EXERCISE PROMPT:
Reply with one number: the count of lines in the data that hold the string "likunyan".

(INPUT RECORDS begins)

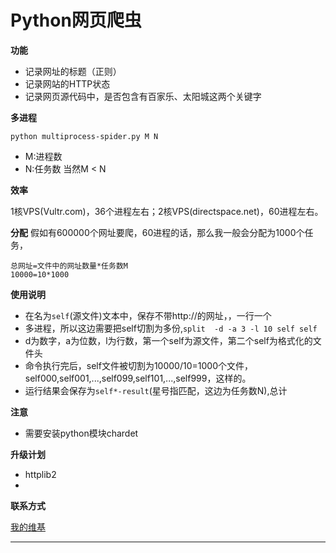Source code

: Python网页爬虫
====
**功能**

- 记录网址的标题（正则）
- 记录网站的HTTP状态
- 记录网页源代码中，是否包含有百家乐、太阳城这两个关键字

**多进程**

`python multiprocess-spider.py M N`
- M:进程数
- N:任务数
当然M < N

**效率**

1核VPS(Vultr.com)，36个进程左右；2核VPS(directspace.net)，60进程左右。

**分配**
假如有600000个网址要爬，60进程的话，那么我一般会分配为1000个任务，

`总网址=文件中的网址数量*任务数M`  
`10000=10*1000`

**使用说明**

- 在名为`self`(源文件)文本中，保存不带http://的网址，，一行一个
- 多进程，所以这边需要把self切割为多份,`split  -d -a 3 -l 10 self self`
 - d为数字，a为位数，l为行数，第一个self为源文件，第二个self为格式化的文件头 
 - 命令执行完后，self文件被切割为10000/10=1000个文件，self000,self001,...,self099,self101,...,self999，这样的。
- 运行结果会保存为`self*-result`(星号指匹配，这边为任务数N),总计

**注意**

- 需要安装python模块chardet

**升级计划**

- httplib2
- 
**联系方式**

[我的维基][likunyan]
*******************
[likunyan]:https://www.likunyan.com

(INPUT RECORDS ends)

THE ANSWER:
2